The estuary scenario demonstrates in a basic manner how to calculate estuarine exchange flow by means of a water column model. Since the model has no resolution in horizontal direction, all horizontal gradients need to be prescribed. The barotropic pressure gradient is replaced by the vertically averaged time series of velocity to reproduce the tidal flow including the residual flow due to river run-off. This principle has been shown by Burchard (1999).

The internal pressure gradient is prescribed by means of a horizontal salinity gradient that is constant in time and space. From that, GOTM calculates the horizontal density gradient and the internal pressure gradient as well as the horizontal advection term for salinity. In addition to the pressure gradients, a free-surface tidal oscillation is added in a way that we have a standing tidal wave.

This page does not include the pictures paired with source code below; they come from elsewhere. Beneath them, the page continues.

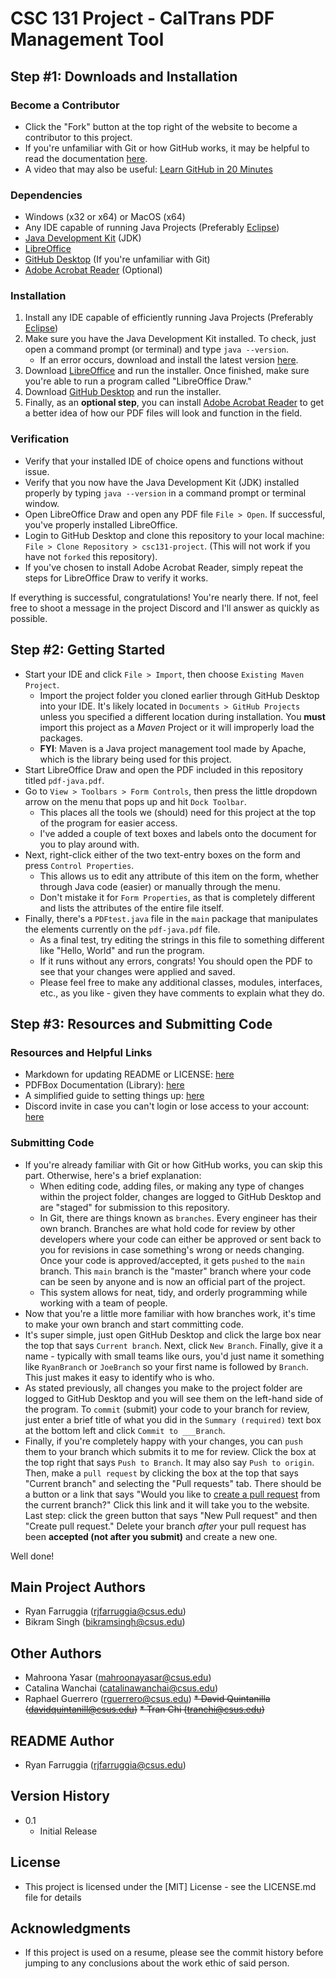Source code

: # CSC 131 Project - CalTrans PDF Management Tool

## Step #1: Downloads and Installation

### Become a Contributor

* Click the "Fork" button at the top right of the website to become a contributor to this project.
* If you're unfamiliar with Git or how GitHub works, it may be helpful to read the documentation [here](https://docs.github.com/en/get-started).
* A video that may also be useful: [Learn GitHub in 20 Minutes](https://www.youtube.com/watch?v=nhNq2kIvi9s)

### Dependencies

* Windows (x32 or x64) or MacOS (x64)
* Any IDE capable of running Java Projects (Preferably [Eclipse](https://www.eclipse.org/downloads/))
* [Java Development Kit](https://www.oracle.com/java/technologies/downloads/#jdk17-windows) (JDK)
* [LibreOffice](https://www.libreoffice.org/download/download)
* [GitHub Desktop](https://desktop.github.com/) (If you're unfamiliar with Git)
* [Adobe Acrobat Reader](https://get.adobe.com/reader/) (Optional)

### Installation

1. Install any IDE capable of efficiently running Java Projects (Preferably [Eclipse](https://www.eclipse.org/downloads/))
2. Make sure you have the Java Development Kit installed. To check, just open a command prompt (or terminal) and type `java --version`.
   - If an error occurs, download and install the latest version [here](https://www.oracle.com/java/technologies/downloads/#jdk17-windows).
3. Download [LibreOffice](https://www.libreoffice.org/download/download) and run the installer. Once finished, make sure you're able to run a program called "LibreOffice Draw."
4. Download [GitHub Desktop](https://desktop.github.com/) and run the installer.
5. Finally, as an **optional step**, you can install [Adobe Acrobat Reader](https://get.adobe.com/reader/) to get a better idea of how our PDF files will look and function in the field.

### Verification

* Verify that your installed IDE of choice opens and functions without issue.
* Verify that you now have the Java Development Kit (JDK) installed properly by typing `java --version` in a command prompt or terminal window.
* Open LibreOffice Draw and open any PDF file `File > Open`. If successful, you've properly installed LibreOffice.
* Login to GitHub Desktop and clone this repository to your local machine: `File > Clone Repository > csc131-project`. (This will not work if you have not `forked` this repository).
* If you've chosen to install Adobe Acrobat Reader, simply repeat the steps for LibreOffice Draw to verify it works.

If everything is successful, congratulations! You're nearly there. If not, feel free to shoot a message in the project Discord and I'll answer as quickly as possible.

## Step #2: Getting Started

* Start your IDE and click `File > Import`, then choose `Existing Maven Project`.
  - Import the project folder you cloned earlier through GitHub Desktop into your IDE. It's likely located in `Documents > GitHub Projects` unless you specified a different location during installation. You **must** import this project as a *Maven* Project or it will improperly load the packages.
  - **FYI**: Maven is a Java project management tool made by Apache, which is the library being used for this project.
* Start LibreOffice Draw and open the PDF included in this repository titled `pdf-java.pdf`.
* Go to `View > Toolbars > Form Controls`, then press the little dropdown arrow on the menu that pops up and hit `Dock Toolbar`.
  - This places all the tools we (should) need for this project at the top of the program for easier access.
  - I've added a couple of text boxes and labels onto the document for you to play around with.
* Next, right-click either of the two text-entry boxes on the form and press `Control Properties`.
  - This allows us to edit any attribute of this item on the form, whether through Java code (easier) or manually through the menu.
  - Don't mistake it for `Form Properties`, as that is completely different and lists the attributes of the entire file itself.
* Finally, there's a `PDFtest.java` file in the `main` package that manipulates the elements currently on the `pdf-java.pdf` file.
  - As a final test, try editing the strings in this file to something different like "Hello, World" and run the program.
  - If it runs without any errors, congrats! You should open the PDF to see that your changes were applied and saved.
  - Please feel free to make any additional classes, modules, interfaces, etc., as you like - given they have comments to explain what they do.

## Step #3: Resources and Submitting Code

### Resources and Helpful Links

* Markdown for updating README or LICENSE: [here](https://www.markdownguide.org/basic-syntax/)
* PDFBox Documentation (Library): [here](http://pdfbox.org)
* A simplified guide to setting things up: [here](https://dev.to/sandrogiacom/how-to-create-and-fill-out-your-own-pdf-form-with-java-87b)
* Discord invite in case you can't login or lose access to your account: [here](https://discord.gg/t2WvUKhHAA)

### Submitting Code

* If you're already familiar with Git or how GitHub works, you can skip this part. Otherwise, here's a brief explanation:
  - When editing code, adding files, or making any type of changes within the project folder, changes are logged to GitHub Desktop and are "staged" for submission to this repository.
  - In Git, there are things known as `branches`. Every engineer has their own branch. Branches are what hold code for review by other developers where your code can either be approved or sent back to you for revisions in case something's wrong or needs changing. Once your code is approved/accepted, it gets `pushed` to the `main` branch. This `main` branch is the "master" branch where your code can be seen by anyone and is now an official part of the project.
  - This system allows for neat, tidy, and orderly programming while working with a team of people.
* Now that you're a little more familiar with how branches work, it's time to make your own branch and start committing code.
* It's super simple, just open GitHub Desktop and click the large box near the top that says `Current branch`. Next, click `New Branch`. Finally, give it a name - typically with small teams like ours, you'd just name it something like `RyanBranch` or `JoeBranch` so your first name is followed by `Branch`. This just makes it easy to identify who is who.
* As stated previously, all changes you make to the project folder are logged to GitHub Desktop and you will see them on the left-hand side of the program. To `commit` (submit) your code to your branch for review, just enter a brief title of what you did in the `Summary (required)` text box at the bottom left and click `Commit to ___Branch`.
* Finally, if you're completely happy with your changes, you can `push` them to your branch which submits it to me for review. Click the box at the top right that says `Push to Branch`. It may also say `Push to origin`. Then, make a `pull request` by clicking the box at the top that says "Current branch" and selecting the "Pull requests" tab. There should be a button or a link that says "Would you like to [create a pull request](https://github.com/ryan-farruggia/csc131-project/pulls) from the current branch?" Click this link and it will take you to the website. Last step: click the green button that says "New Pull request" and then "Create pull request." Delete your branch *after* your pull request has been **accepted (not after you submit)** and create a new one.

Well done!

## Main Project Authors

* Ryan Farruggia (rjfarruggia@csus.edu)
* Bikram Singh (bikramsingh@csus.edu)

## Other Authors

* Mahroona Yasar (mahroonayasar@csus.edu)
* Catalina Wanchai (catalinawanchai@csus.edu)
* Raphael Guerrero (rguerrero@csus.edu)
~~* David Quintanilla (davidquintanill@csus.edu)~~
~~* Tran Chi (tranchi@csus.edu)~~

## README Author

* Ryan Farruggia (rjfarruggia@csus.edu)

## Version History

* 0.1
  * Initial Release

## License

* This project is licensed under the [MIT] License - see the LICENSE.md file for details

## Acknowledgments

* If this project is used on a resume, please see the commit history before jumping to any conclusions about the work ethic of said person.
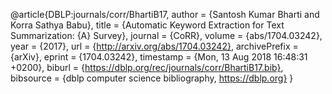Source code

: @article{DBLP:journals/corr/BhartiB17,
author    = {Santosh Kumar Bharti and
Korra Sathya Babu},
title     = {Automatic Keyword Extraction for Text Summarization: {A} Survey},
journal   = {CoRR},
volume    = {abs/1704.03242},
year      = {2017},
url       = {http://arxiv.org/abs/1704.03242},
archivePrefix = {arXiv},
eprint    = {1704.03242},
timestamp = {Mon, 13 Aug 2018 16:48:31 +0200},
biburl    = {https://dblp.org/rec/journals/corr/BhartiB17.bib},
bibsource = {dblp computer science bibliography, https://dblp.org}
}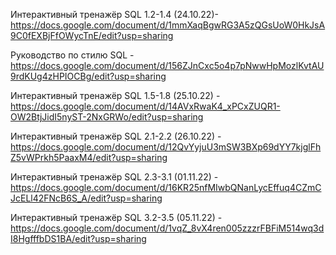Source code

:
Интерактивный тренажёр SQL 1.2-1.4 (24.10.22)- https://docs.google.com/document/d/1mmXaqBgwRG3A5zQGsUoW0HkJsA9C0fEXBjFfOWycTnE/edit?usp=sharing

Руководство по стилю SQL - https://docs.google.com/document/d/156ZJnCxc5o4p7pNwwHpMozlKvtAU9rdKUg4zHPIOCBg/edit?usp=sharing

Интерактивный тренажёр SQL 1.5-1.8 (25.10.22) - https://docs.google.com/document/d/14AVxRwaK4_xPCxZUQR1-OW2BtjJidI5nyST-2NxGRWo/edit?usp=sharing

Интерактивный тренажёр SQL 2.1-2.2 (26.10.22) - https://docs.google.com/document/d/12QvYyjuU3mSW3BXp69dYY7kjglFhZ5vWPrkh5PaaxM4/edit?usp=sharing

Интерактивный тренажёр SQL 2.3-3.1 (01.11.22) - https://docs.google.com/document/d/16KR25nfMIwbQNanLycEffuq4CZmCJcELl42FNcB6S_A/edit?usp=sharing

Интерактивный тренажёр SQL 3.2-3.5 (05.11.22) - https://docs.google.com/document/d/1vqZ_8vX4ren005zzzrFBFiM514wq3dI8HgfffbDS1BA/edit?usp=sharing
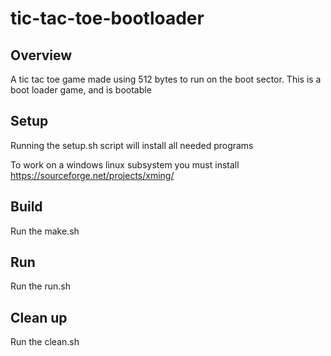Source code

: # tic-tac-toe-bootloader

## Overview 
A tic tac toe game made using 512 bytes to run on the boot sector. This is a boot loader game, and is bootable 

## Setup
Running the setup.sh script will install all needed programs

To work on a windows linux subsystem you must install 
https://sourceforge.net/projects/xming/

## Build
Run the make.sh

## Run
Run the run.sh

## Clean up
Run the clean.sh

Both, M~2~ and S~2~ tidal components are included, such that a spring-neap cycle is resulting (the simulation starts with a spring tide and moves half way toward a neap tide). In the figure below, the horizontal tidal velocity, the salinity, the eddy diffusivity and the buoyancy production are shown.

A typical SIPS (Strain-Induced Periodic Stratification) dynamics is developing, with destabilisation of the water column during flood (positive flow velocity, due to differential advection) and stabilisation during ebb flow (negative velocity). This type of estuary scenario has been applied in several publications such that in Burchard & Hetland (2010) and Burchard et al. (2023).

References:

Burchard, H., *Recalculation of surface slopes as forcing for numerical water column models of tidal flow*, Appl. Math. Modelling, 23, 737-755, 1999.

Burchard, H., and R.D. Hetland, *Quantifying the contributions of tidal straining and gravitational circulation to residual circulation in periodically stratified tidal estuaries*, J. Phys. Oceanogr., 40, 1243-1262, 2010.

Burchard, H., K. Bolding, X. Lange and A. Osadchiev, *Decomposition of estuarine circulation and residual stratification under land-fast sea ice*, J. Phys. Oceanogr., 53, 55-78, 2023.